Exercise instructions.
Your answer should repeat every line of the records below in which the word "Changelog" appears.

::::::::

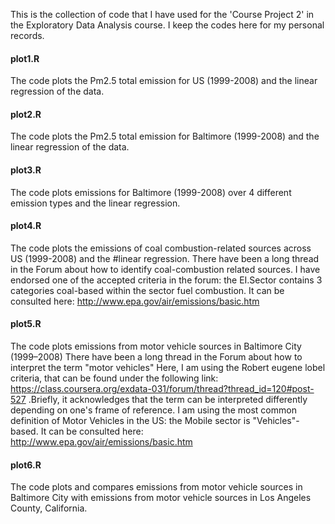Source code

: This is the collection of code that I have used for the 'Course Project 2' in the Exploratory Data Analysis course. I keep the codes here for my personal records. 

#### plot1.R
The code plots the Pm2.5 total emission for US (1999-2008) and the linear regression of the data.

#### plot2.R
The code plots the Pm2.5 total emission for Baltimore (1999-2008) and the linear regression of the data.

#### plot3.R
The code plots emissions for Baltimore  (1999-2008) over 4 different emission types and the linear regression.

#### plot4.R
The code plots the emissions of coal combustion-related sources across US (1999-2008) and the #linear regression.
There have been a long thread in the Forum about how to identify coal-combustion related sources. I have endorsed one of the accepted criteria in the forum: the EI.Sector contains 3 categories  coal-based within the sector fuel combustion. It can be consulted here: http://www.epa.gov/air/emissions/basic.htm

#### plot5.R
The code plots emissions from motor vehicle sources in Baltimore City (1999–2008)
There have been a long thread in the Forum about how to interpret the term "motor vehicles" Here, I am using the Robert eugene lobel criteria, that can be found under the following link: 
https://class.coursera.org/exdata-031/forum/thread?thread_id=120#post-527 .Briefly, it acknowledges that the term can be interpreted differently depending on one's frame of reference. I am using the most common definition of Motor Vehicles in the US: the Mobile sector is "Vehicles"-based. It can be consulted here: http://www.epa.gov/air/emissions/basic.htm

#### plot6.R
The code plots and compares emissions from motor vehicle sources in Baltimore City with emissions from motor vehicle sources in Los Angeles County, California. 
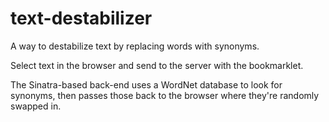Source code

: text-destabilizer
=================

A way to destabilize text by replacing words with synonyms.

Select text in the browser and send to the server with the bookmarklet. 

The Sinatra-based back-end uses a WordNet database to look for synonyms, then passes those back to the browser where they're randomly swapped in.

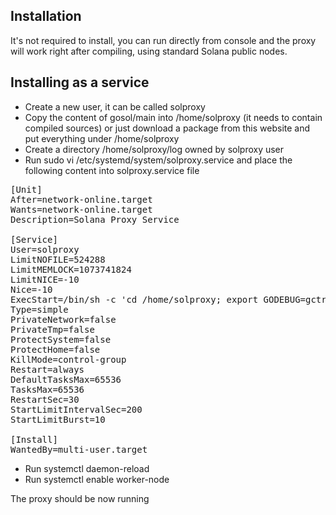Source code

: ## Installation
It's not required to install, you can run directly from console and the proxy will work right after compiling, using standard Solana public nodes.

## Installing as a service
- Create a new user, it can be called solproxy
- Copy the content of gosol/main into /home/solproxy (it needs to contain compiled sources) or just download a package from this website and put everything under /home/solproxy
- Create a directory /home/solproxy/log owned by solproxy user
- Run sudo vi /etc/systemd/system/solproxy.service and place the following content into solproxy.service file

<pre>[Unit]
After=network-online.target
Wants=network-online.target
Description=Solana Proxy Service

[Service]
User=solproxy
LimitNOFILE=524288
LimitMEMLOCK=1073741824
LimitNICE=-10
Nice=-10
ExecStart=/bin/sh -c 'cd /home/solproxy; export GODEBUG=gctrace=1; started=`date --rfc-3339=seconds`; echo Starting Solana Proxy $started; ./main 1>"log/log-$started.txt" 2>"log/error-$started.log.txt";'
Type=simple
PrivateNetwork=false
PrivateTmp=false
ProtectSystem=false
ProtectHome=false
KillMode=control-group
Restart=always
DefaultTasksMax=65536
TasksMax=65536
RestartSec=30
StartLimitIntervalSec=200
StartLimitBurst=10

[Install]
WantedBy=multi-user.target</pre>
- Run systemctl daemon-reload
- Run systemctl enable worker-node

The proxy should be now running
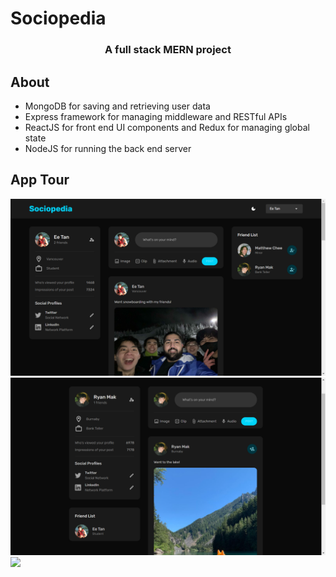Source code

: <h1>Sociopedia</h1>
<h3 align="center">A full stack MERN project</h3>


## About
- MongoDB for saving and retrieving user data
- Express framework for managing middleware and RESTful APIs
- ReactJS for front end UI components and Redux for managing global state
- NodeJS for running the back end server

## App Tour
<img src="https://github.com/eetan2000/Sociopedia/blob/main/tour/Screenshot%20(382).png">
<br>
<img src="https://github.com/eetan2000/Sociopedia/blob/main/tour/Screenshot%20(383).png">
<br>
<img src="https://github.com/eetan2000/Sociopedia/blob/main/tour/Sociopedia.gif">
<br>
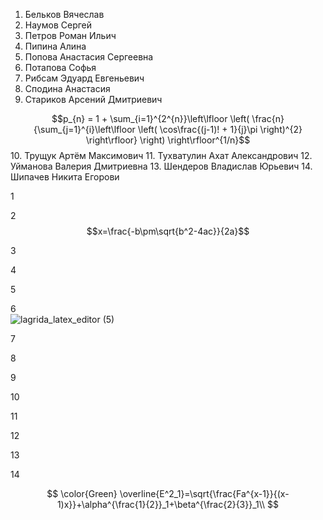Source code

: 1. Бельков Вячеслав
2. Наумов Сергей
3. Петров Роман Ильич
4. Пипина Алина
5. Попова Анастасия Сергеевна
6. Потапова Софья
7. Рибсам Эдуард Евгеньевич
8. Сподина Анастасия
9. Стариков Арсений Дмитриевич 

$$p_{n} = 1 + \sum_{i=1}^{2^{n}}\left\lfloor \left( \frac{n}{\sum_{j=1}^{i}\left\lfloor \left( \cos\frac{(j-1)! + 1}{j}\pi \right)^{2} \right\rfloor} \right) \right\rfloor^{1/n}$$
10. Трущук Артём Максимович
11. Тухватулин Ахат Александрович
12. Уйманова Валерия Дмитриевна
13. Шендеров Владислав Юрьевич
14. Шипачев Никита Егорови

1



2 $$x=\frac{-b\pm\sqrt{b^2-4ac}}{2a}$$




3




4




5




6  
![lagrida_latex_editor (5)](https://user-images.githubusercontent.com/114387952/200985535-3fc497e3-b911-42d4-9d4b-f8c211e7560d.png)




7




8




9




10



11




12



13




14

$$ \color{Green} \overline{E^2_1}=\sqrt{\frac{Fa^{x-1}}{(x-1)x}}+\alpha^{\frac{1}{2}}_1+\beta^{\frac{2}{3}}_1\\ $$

::::::::

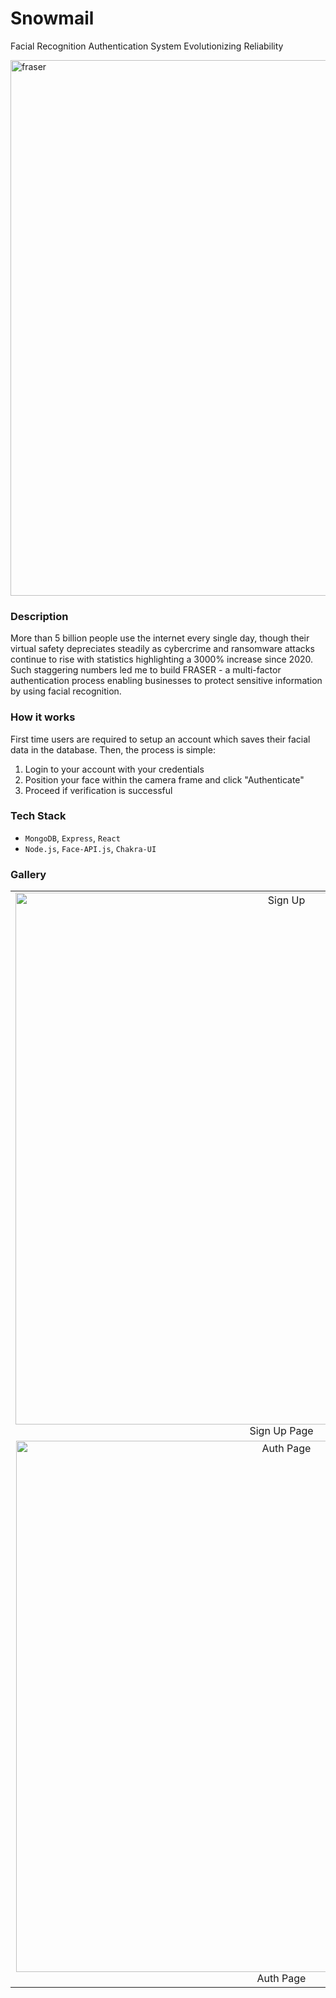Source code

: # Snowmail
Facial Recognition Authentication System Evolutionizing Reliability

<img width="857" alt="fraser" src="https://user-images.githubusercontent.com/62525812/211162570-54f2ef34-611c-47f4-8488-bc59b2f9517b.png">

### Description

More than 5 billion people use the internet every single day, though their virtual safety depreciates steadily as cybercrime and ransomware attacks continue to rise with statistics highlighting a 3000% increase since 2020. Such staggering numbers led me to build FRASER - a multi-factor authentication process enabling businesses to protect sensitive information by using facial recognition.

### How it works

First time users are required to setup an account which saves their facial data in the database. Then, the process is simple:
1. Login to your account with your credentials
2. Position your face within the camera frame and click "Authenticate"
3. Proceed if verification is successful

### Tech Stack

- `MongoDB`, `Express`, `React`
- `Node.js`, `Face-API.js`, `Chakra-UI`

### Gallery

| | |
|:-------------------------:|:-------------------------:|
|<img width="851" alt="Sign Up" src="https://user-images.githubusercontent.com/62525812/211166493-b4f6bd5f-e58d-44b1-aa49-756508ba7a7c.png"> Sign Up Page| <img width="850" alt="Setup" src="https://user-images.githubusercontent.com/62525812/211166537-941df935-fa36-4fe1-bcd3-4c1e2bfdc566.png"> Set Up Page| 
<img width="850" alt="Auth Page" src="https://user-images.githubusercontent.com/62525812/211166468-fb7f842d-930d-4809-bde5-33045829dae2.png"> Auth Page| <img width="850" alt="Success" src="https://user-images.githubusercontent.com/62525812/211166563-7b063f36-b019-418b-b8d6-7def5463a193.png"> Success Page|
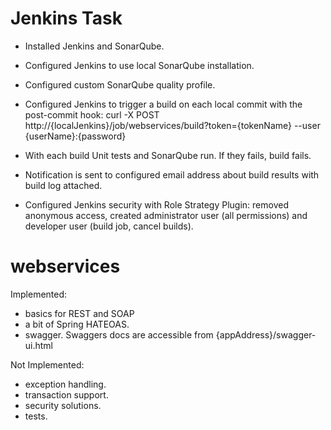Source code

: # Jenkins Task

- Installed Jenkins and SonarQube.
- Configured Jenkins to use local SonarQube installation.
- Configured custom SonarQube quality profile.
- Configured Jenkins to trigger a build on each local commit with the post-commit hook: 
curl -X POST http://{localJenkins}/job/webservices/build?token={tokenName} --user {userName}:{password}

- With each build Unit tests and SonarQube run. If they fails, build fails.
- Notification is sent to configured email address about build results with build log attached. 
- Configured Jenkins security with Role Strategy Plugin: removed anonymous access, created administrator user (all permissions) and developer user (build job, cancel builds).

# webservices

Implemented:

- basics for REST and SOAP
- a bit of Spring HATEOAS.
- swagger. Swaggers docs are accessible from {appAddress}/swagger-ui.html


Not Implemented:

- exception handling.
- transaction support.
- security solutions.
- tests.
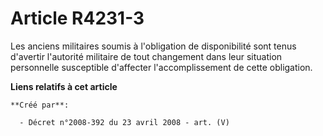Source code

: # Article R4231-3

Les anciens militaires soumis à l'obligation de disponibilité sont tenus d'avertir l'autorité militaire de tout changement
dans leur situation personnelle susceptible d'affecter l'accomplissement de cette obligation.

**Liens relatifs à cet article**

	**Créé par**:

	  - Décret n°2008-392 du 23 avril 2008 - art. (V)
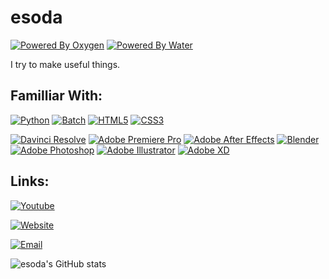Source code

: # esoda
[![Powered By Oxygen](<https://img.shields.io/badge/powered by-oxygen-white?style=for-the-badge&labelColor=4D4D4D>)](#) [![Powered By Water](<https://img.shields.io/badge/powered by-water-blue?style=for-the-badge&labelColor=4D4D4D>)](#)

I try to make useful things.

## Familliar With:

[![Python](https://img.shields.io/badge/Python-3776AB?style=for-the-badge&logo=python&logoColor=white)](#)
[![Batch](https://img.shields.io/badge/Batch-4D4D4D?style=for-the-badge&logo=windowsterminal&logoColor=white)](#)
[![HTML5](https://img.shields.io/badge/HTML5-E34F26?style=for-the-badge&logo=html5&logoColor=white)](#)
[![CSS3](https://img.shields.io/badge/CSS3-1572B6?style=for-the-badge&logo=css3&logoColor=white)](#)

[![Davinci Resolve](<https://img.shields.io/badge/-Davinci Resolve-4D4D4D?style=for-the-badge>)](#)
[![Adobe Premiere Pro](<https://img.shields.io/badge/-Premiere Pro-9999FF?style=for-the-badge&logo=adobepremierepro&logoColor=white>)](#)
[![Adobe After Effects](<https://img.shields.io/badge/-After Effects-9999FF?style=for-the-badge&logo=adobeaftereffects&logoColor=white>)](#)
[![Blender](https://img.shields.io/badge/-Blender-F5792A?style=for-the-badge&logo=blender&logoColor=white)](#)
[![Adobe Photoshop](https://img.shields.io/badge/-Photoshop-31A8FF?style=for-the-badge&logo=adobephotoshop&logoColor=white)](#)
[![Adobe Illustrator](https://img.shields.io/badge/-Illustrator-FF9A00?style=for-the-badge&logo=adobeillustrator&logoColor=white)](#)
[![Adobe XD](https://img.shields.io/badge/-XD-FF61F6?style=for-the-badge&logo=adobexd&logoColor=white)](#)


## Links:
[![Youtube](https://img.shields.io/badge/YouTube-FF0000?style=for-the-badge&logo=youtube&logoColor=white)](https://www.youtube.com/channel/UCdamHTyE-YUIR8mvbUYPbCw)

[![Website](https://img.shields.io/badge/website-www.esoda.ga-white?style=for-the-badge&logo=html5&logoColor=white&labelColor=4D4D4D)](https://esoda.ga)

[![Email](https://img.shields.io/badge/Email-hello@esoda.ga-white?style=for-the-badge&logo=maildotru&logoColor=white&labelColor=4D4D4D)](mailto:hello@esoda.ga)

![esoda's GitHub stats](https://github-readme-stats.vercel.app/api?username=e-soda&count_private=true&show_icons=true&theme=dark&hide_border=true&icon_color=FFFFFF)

::::::::

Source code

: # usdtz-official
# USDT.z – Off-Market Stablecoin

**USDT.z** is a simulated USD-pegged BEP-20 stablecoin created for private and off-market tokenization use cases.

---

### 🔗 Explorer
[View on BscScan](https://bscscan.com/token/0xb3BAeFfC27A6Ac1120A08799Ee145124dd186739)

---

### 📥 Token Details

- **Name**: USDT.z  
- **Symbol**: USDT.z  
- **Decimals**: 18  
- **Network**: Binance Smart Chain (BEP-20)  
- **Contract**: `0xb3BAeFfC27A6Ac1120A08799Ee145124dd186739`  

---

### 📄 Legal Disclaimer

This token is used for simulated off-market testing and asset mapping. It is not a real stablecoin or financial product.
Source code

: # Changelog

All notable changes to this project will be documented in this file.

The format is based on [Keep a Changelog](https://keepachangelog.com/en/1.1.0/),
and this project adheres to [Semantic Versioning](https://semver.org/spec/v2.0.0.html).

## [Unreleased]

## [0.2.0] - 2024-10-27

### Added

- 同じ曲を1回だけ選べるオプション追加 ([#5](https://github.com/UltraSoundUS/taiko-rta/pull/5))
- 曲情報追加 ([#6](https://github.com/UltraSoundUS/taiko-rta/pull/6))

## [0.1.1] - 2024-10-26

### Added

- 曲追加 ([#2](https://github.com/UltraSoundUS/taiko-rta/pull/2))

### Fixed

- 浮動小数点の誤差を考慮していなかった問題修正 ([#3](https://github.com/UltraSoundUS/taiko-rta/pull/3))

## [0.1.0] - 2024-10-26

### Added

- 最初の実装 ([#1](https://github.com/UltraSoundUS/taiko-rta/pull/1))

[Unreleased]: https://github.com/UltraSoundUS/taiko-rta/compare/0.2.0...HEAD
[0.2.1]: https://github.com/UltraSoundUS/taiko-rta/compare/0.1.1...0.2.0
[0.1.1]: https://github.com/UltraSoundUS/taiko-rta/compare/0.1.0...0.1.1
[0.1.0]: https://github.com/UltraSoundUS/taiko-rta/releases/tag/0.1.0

::::::::

Task output.
: # Changelog
The format is based on [Keep a Changelog](https://keepachangelog.com/en/1.1.0/),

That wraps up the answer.